The duped businessman claims that for a couple of days, he was getting many missed calls from odd numbers on his primary number. When he finally started checking his phone, he received several messages showing that his bank account was used for several RTGS transactions that amounted to about Rs 50 Lakhs.
While registering an FIR with the IFSO or Intelligence Fusion & Strategic Operations unit of the Delhi Police, the businessman was adamant that he did not share any OTPs with anyone and that he merely received missed calls from multiple numbers around the same time. In their preliminary investigation, the police also found that the businessman did not receive any OTPs for the transitions carried out by the scammers.
So how exactly did the scammers get into the businessman’s accounts, and more importantly, where did the OTPs that enabled the scammers to complete the transactions go? Well, this is where SIM swapping comes into play.
What is SIM swapping?
In a SIM swapping or SIM jacking scam, a criminal steals your mobile phone number by assigning it to a new SIM card. The mobile carrier will most likely request some form of identity verification, such as the account PIN, security questions you set up, a copy of your Aadhar, or something like that. The hackers, believe it or not, already have this information. Remember the numerous times you have heard of data leaks from Facebook, Instagram, Google, or any other server? This is where the data ends up.
These scammers select their victims based on this list. Once the criminal has persuaded the mobile carrier’s customer service representative that they’re legit, they can reassign your phone number to their SIM. The criminal has essentially disconnected your phone number from your phone and assigned it to their SIM card, which they’ve popped into their device.
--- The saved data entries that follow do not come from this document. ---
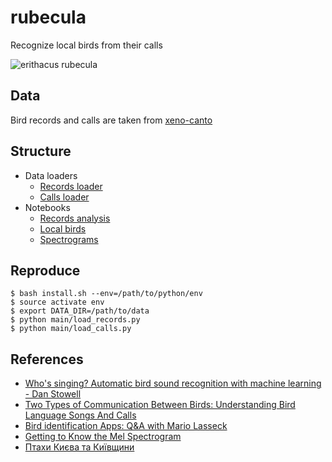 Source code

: # rubecula

Recognize local birds from their calls

![erithacus rubecula](https://github.com/tarashypka/rubecula/blob/master/rubecula.png?raw=true)

## Data

Bird records and calls are taken from [xeno-canto](https://www.xeno-canto.org/)

## Structure

- Data loaders
  - [Records loader](https://github.com/tarashypka/rubecula/blob/master/main/load_records.py)
  - [Calls loader](https://github.com/tarashypka/rubecula/blob/master/main/load_calls.py)
- Notebooks
  - [Records analysis](https://github.com/tarashypka/rubecula/blob/master/ipynb/analyze_records.ipynb)
  - [Local birds](https://github.com/tarashypka/rubecula/blob/master/ipynb/local_birds.ipynb)
  - [Spectrograms](https://github.com/tarashypka/rubecula/blob/master/ipynb/spectrograms.ipynb)
  
## Reproduce

```
$ bash install.sh --env=/path/to/python/env
$ source activate env
$ export DATA_DIR=/path/to/data
$ python main/load_records.py
$ python main/load_calls.py
```

## References

- [Who's singing? Automatic bird sound recognition with machine learning - Dan Stowell](https://www.youtube.com/watch?v=pzmdOETnhI0)
- [Two Types of Communication Between Birds: Understanding Bird Language Songs And Calls](https://www.youtube.com/watch?v=4_1zIwEENt8)
- [Bird identification Apps: Q&A with Mario Lasseck](https://www.xeno-canto.org/article/250)
- [Getting to Know the Mel Spectrogram](http://localhost:8888/notebooks/rubecula/ipynb/librosa_mel.ipynb)
- [Птахи Києва та Київщини](http://www.dom-prirody.com.ua/priroda-kieva/ptahi)
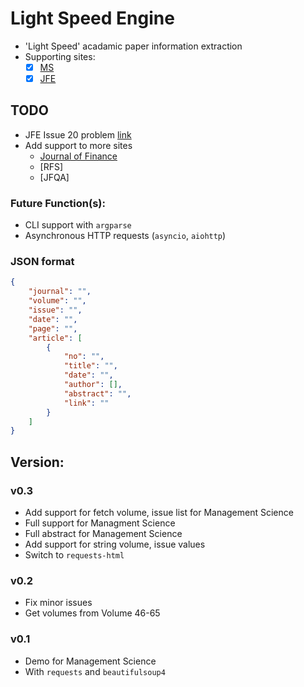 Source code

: # Light Speed Engine

- 'Light Speed' acadamic paper information extraction
- Supporting sites:
  - [x] [MS](https://pubsonline.informs.org/journal/mnsc)
  - [x] [JFE](https://www.sciencedirect.com/journal/journal-of-financial-economics/issues)

## TODO

- JFE Issue 20 problem [link](https://www.sciencedirect.com/journal/journal-of-financial-economics/vol/20/suppl/C)
- Add support to more sites
  - [Journal of Finance](https://onlinelibrary.wiley.com/loi/15406261)
  - [RFS]
  - [JFQA]

### Future Function(s):

- CLI support with `argparse`
- Asynchronous HTTP requests (`asyncio`, `aiohttp`)

### JSON format

```json
{
    "journal": "",
    "volume": "",
    "issue": "",
    "date": "",
    "page": "",
    "article": [
        {
            "no": "",
            "title": "",
            "date": "",
            "author": [],
            "abstract": "",
            "link": ""
        }
    ]
}
```



## Version:

### v0.3

- Add support for fetch volume, issue list for Management Science
- Full support for Managment Science
- Full abstract for Management Science
- Add support for string volume, issue values
- Switch to `requests-html`

### v0.2

- Fix minor issues
- Get volumes from Volume 46-65

### v0.1

- Demo for Management Science
- With `requests` and `beautifulsoup4`
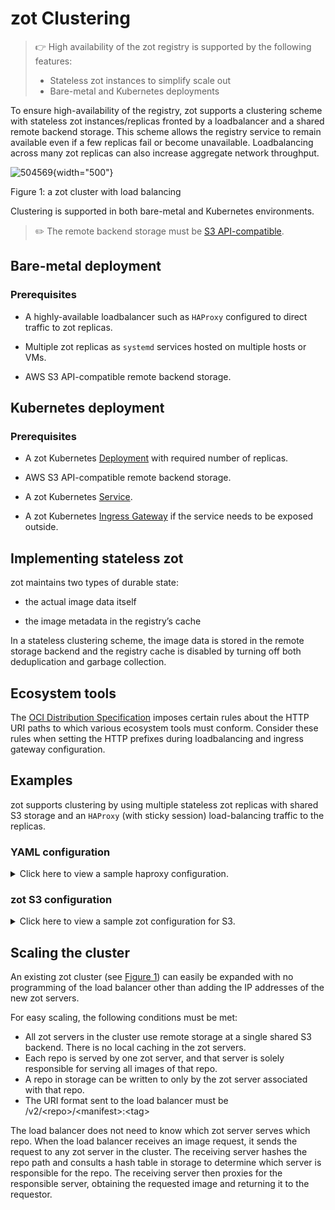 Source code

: # zot Clustering

> :point_right: High availability of the zot registry is supported by the following features:
>
> -   Stateless zot instances to simplify scale out
> -   Bare-metal and Kubernetes deployments


To ensure high-availability of the registry, zot supports a clustering
scheme with stateless zot instances/replicas fronted by a loadbalancer
and a shared remote backend storage. This scheme allows the registry
service to remain available even if a few replicas fail or become
unavailable. Loadbalancing across many zot replicas can also increase
aggregate network throughput.

![504569](../assets/images/504569.jpg){width="500"}<figcaption><a name="figure1"></a>Figure 1:  a zot cluster with load balancing</figcaption>


Clustering is supported in both bare-metal and Kubernetes environments.
> :pencil2:
> The remote backend storage must be [S3 API-compatible](https://docs.aws.amazon.com/AmazonS3/latest/API/Welcome.html).


## Bare-metal deployment

### Prerequisites

-   A highly-available loadbalancer such as `HAProxy` configured to direct traffic to zot replicas.

-   Multiple zot replicas as `systemd` services hosted on multiple hosts or VMs.

-   AWS S3 API-compatible remote backend storage.

## Kubernetes deployment

### Prerequisites

-   A zot Kubernetes
    [Deployment](https://kubernetes.io/docs/concepts/workloads/controllers/deployment/)
    with required number of replicas.

-   AWS S3 API-compatible remote backend storage.

-   A zot Kubernetes
    [Service](https://kubernetes.io/docs/concepts/services-networking/service/).

-   A zot Kubernetes [Ingress
    Gateway](https://kubernetes.io/docs/concepts/services-networking/ingress/)
    if the service needs to be exposed outside.

## Implementing stateless zot

zot maintains two types of durable state:

-   the actual image data itself

-   the image metadata in the registry’s cache

In a stateless clustering scheme, the image data is stored in the remote
storage backend and the registry cache is disabled by turning off both
deduplication and garbage collection.

## Ecosystem tools

The [OCI Distribution
Specification](https://github.com/opencontainers/distribution-spec)
imposes certain rules about the HTTP URI paths to which various
ecosystem tools must conform. Consider these rules when setting the HTTP
prefixes during loadbalancing and ingress gateway configuration.

## Examples

zot supports clustering by using multiple stateless zot replicas with shared S3 storage and an `HAProxy` (with sticky session) load-balancing traffic to the replicas.

### YAML configuration

<details>
  <summary markdown="span">Click here to view a sample haproxy configuration.</summary>

```yaml

global
        log /dev/log    local0
        log /dev/log    local1 notice
        chroot /var/lib/haproxy
        maxconn 2000
        stats socket /run/haproxy/admin.sock mode 660 level admin expose-fd listeners
        stats timeout 30s
        user haproxy
        group haproxy
        daemon

        # Default SSL material locations
        ca-base /etc/ssl/certs
        crt-base /etc/ssl/private

        # See: https://ssl-config.mozilla.org/#server=haproxy&server-version=2.0.3&config=intermediate
        ssl-default-bind-ciphers ECDHE-ECDSA-AES128-GCM-SHA256:ECDHE-RSA-AES128-GCM-SHA256:ECDHE-ECDSA-AES256-GCM-SHA384:ECDHE-RSA-AES256-GCM-SHA384:ECDHE-ECDSA-CHACHA20-POLY1305:ECDHE-RSA-CHACHA20-POLY1305:DHE-RSA-AES128-GCM-SHA256:DHE-RSA-AES256-GCM-SHA384
        ssl-default-bind-ciphersuites TLS_AES_128_GCM_SHA256:TLS_AES_256_GCM_SHA384:TLS_CHACHA20_POLY1305_SHA256
        ssl-default-bind-options ssl-min-ver TLSv1.2 no-tls-tickets

defaults
        log     global
        mode    http
        option  httplog
        option  dontlognull
        timeout connect 5000
        timeout client  50000
        timeout server  50000
        errorfile 400 /etc/haproxy/errors/400.http
        errorfile 403 /etc/haproxy/errors/403.http
        errorfile 408 /etc/haproxy/errors/408.http
        errorfile 500 /etc/haproxy/errors/500.http
        errorfile 502 /etc/haproxy/errors/502.http
        errorfile 503 /etc/haproxy/errors/503.http
        errorfile 504 /etc/haproxy/errors/504.http

frontend zot
    bind *:8080
    mode http
    default_backend zot-cluster

backend zot-cluster
    mode http
    balance roundrobin
    server zot1 127.0.0.1:8081 check
    server zot2 127.0.0.1:8082 check
    server zot3 127.0.0.1:8083 check

```

</details>

### zot S3 configuration

<details>
  <summary markdown="span">Click here to view a sample zot configuration for S3.</summary>

```json

{
    "distSpecVersion": "1.0.1-dev",
    "storage": {
        "rootDirectory": "/tmp/zot",
        "dedupe": true,
        "storageDriver": {
            "name": "s3",
            "rootdirectory": "/zot",
            "region": "us-east-2",
            "bucket": "zot-storage",
            "secure": true,
            "skipverify": false
        },
        "cacheDriver": {
            "name": "dynamodb",
            "endpoint": "http://localhost:4566",
            "region": "us-east-2",
            "tableName": "MainTable"
        }
    },
    "http": {
        "address": "127.0.0.1",
        "port": "8080"
    },
    "log": {
        "level": "debug"
    }
}

```
</details>

## Scaling the cluster

An existing zot cluster (see [Figure 1](#figure1)) can easily be expanded with no programming of the load balancer other than adding the IP addresses of the new zot servers.

For easy scaling, the following conditions must be met:

- All zot servers in the cluster use remote storage at a single shared S3 backend. There is no local caching in the zot servers.
- Each repo is served by one zot server, and that server is solely responsible for serving all images of that repo. 
- A repo in storage can be written to only by the zot server associated with that repo.
- The URI format sent to the load balancer must be /v2/<repo\>/<manifest\>:<tag\>

The load balancer does not need to know which zot server serves which repo. When the load balancer receives an image request, it sends the request to any zot server in the cluster. The receiving server hashes the repo path and consults a hash table in storage to determine which server is responsible for the repo. The receiving server then proxies for the responsible server, obtaining the requested image and returning it to the requestor.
How to tell if you’re SIM has been swapped?
The first sign that your SIM has been swapped is usually a drastic change in the number of calls and SMSs you get or if your colleagues or friends regularly tell you that they tried calling you but couldn’t get through. Sometimes, when your number has been assigned to a new SIM, texting and calling may suddenly stop working.
When you connect your device to WiFi, you might start getting emails about account changes. Friends might tell you that your social media accounts have been hacked. Even worse, unauthorized bank activity could start happening. If you see more than one of these happening, and it occurs frequently, know there is a good possibility that you have been SIM swapped.
What to do if you have been SIM-swapped?
First and foremost, get in touch with your SIM provider, get them to deactivate all your SIMs, block all your afflicted numbers and then get a new SIM card with the old number. Then you approach your bank and see if there is any suspicious activity.
Furthermore, reset all your passwords; once you get the new SIM, reset the PIN for your mobile account. If possible, try to use different numbers for banking and finance-related activities and your online accounts like email and social media platforms.